Mitch Albom is a Christian. Of that there is no doubt. Some people are put off by his novels as they find them proselytizing. The Stranger in the Lifeboat is, however, not entirely what you expect because it places the reader inside of both of the scenarios outlined above. Name whatever deity, prophet, or savior you wish. Once you freeze an image in your mind, can you get past whatever bearded, robed, turbaned, and/or miracle-wielding personality you invoke?
Lifeboat storylines are generally straightforward, as is this one. Jason Lambert, a ridiculously wealthy mogul, has invited a veritable who’s who from the celebrity, sports, political, and business worlds to join him in Cape Verde to schmooze, fish, and luxuriate on the maiden voyage of his super yacht Galaxy. His allegedly indestructible vessel–shades of The Titanic–is KO’d by what is assumed to have been an enraged whale and sinks. At this juncture Albom perhaps has the Old Testament tale of Jonah and the whale in mind, but he then tosses us the first of several curveballs and unless you are very astute or very lucky you will probably whiff.
Just nine people make it to the lifeboat, some from the guest list and others from the below-decks crew meant to serve them: Lambert, an Olympic swimmer, a hairdresser, an UN ambassador, two chefs, a British media executive, a traumatized and mute small girl, and a deckhand named Benji who chronicles the fates of an ever-diminishing passenger list. As they are adrift, they pull aboard a 10th person, an unkempt man who partakes of their water and food. As panic sets in, one distraught passenger calls upon God to save them. The 10th person, the namesake stranger from the title whom no one recalls having been aboard in the first place, staggers the rest by asserting, “I am the lord.”

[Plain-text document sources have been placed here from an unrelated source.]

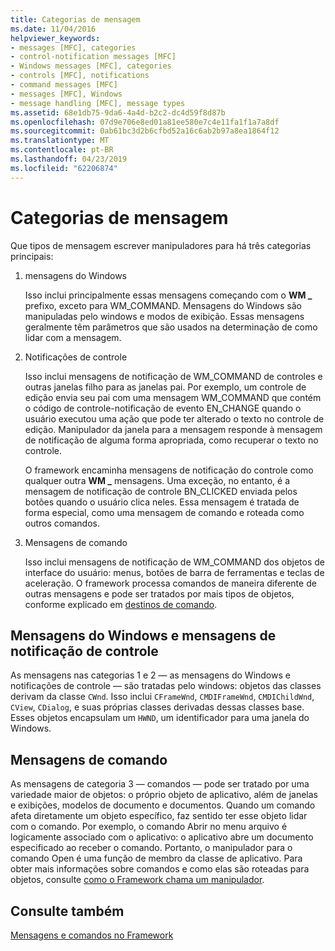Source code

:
 ```yaml
---
title: Categorias de mensagem
ms.date: 11/04/2016
helpviewer_keywords:
- messages [MFC], categories
- control-notification messages [MFC]
- Windows messages [MFC], categories
- controls [MFC], notifications
- command messages [MFC]
- messages [MFC], Windows
- message handling [MFC], message types
ms.assetid: 68e1db75-9da6-4a4d-b2c2-dc4d59f8d87b
ms.openlocfilehash: 07d9e706e8ed01a81ee580e7c4e11fa1f1a7a8df
ms.sourcegitcommit: 0ab61bc3d2b6cfbd52a16c6ab2b97a8ea1864f12
ms.translationtype: MT
ms.contentlocale: pt-BR
ms.lasthandoff: 04/23/2019
ms.locfileid: "62206874"
---
```

# <a name="message-categories"></a>Categorias de mensagem

Que tipos de mensagem escrever manipuladores para há três categorias principais:

1. mensagens do Windows

   Isso inclui principalmente essas mensagens começando com o **WM _** prefixo, exceto para WM_COMMAND. Mensagens do Windows são manipuladas pelo windows e modos de exibição. Essas mensagens geralmente têm parâmetros que são usados na determinação de como lidar com a mensagem.

1. Notificações de controle

   Isso inclui mensagens de notificação de WM_COMMAND de controles e outras janelas filho para as janelas pai. Por exemplo, um controle de edição envia seu pai com uma mensagem WM_COMMAND que contém o código de controle-notificação de evento EN_CHANGE quando o usuário executou uma ação que pode ter alterado o texto no controle de edição. Manipulador da janela para a mensagem responde à mensagem de notificação de alguma forma apropriada, como recuperar o texto no controle.

   O framework encaminha mensagens de notificação do controle como qualquer outra **WM _** mensagens. Uma exceção, no entanto, é a mensagem de notificação de controle BN_CLICKED enviada pelos botões quando o usuário clica neles. Essa mensagem é tratada de forma especial, como uma mensagem de comando e roteada como outros comandos.

1. Mensagens de comando

   Isso inclui mensagens de notificação de WM_COMMAND dos objetos de interface do usuário: menus, botões de barra de ferramentas e teclas de aceleração. O framework processa comandos de maneira diferente de outras mensagens e pode ser tratados por mais tipos de objetos, conforme explicado em [destinos de comando](../mfc/command-targets.md).

##  <a name="_core_windows_messages_and_control.2d.notification_messages"></a> Mensagens do Windows e mensagens de notificação de controle

As mensagens nas categorias 1 e 2 — as mensagens do Windows e notificações de controle — são tratadas pelo windows: objetos das classes derivam da classe `CWnd`. Isso inclui `CFrameWnd`, `CMDIFrameWnd`, `CMDIChildWnd`, `CView`, `CDialog`, e suas próprias classes derivadas dessas classes base. Esses objetos encapsulam um `HWND`, um identificador para uma janela do Windows.

##  <a name="_core_command_messages"></a> Mensagens de comando

As mensagens de categoria 3 — comandos — pode ser tratado por uma variedade maior de objetos: o próprio objeto de aplicativo, além de janelas e exibições, modelos de documento e documentos. Quando um comando afeta diretamente um objeto específico, faz sentido ter esse objeto lidar com o comando. Por exemplo, o comando Abrir no menu arquivo é logicamente associado com o aplicativo: o aplicativo abre um documento especificado ao receber o comando. Portanto, o manipulador para o comando Open é uma função de membro da classe de aplicativo. Para obter mais informações sobre comandos e como elas são roteadas para objetos, consulte [como o Framework chama um manipulador](../mfc/how-the-framework-calls-a-handler.md).

## <a name="see-also"></a>Consulte também

[Mensagens e comandos no Framework](../mfc/messages-and-commands-in-the-framework.md)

Would you buy it? Why would a divinity need food and water? And what’s with the odd insistence that none can be saved until all believe in him? Too much sun and not enough water? You probably wouldn’t expect a pompous jerk like Lambert to yield, but then again, he might be one of the first you’d want to offload if you were playing the lifeboat game. Or would it be the stranger? He sure sounds like his elevator doesn’t rise higher than the lobby. Would you ignore him and turn to figuring out how to jerry rig sails, fresh water collection, and fishing gear?
Is the stranger the lord? I’m saying nothing beyond a vague statement that you have a ton of surprises in store based on what I’ve not said. There were at least three things I did not anticipate, so count me among the whiffed.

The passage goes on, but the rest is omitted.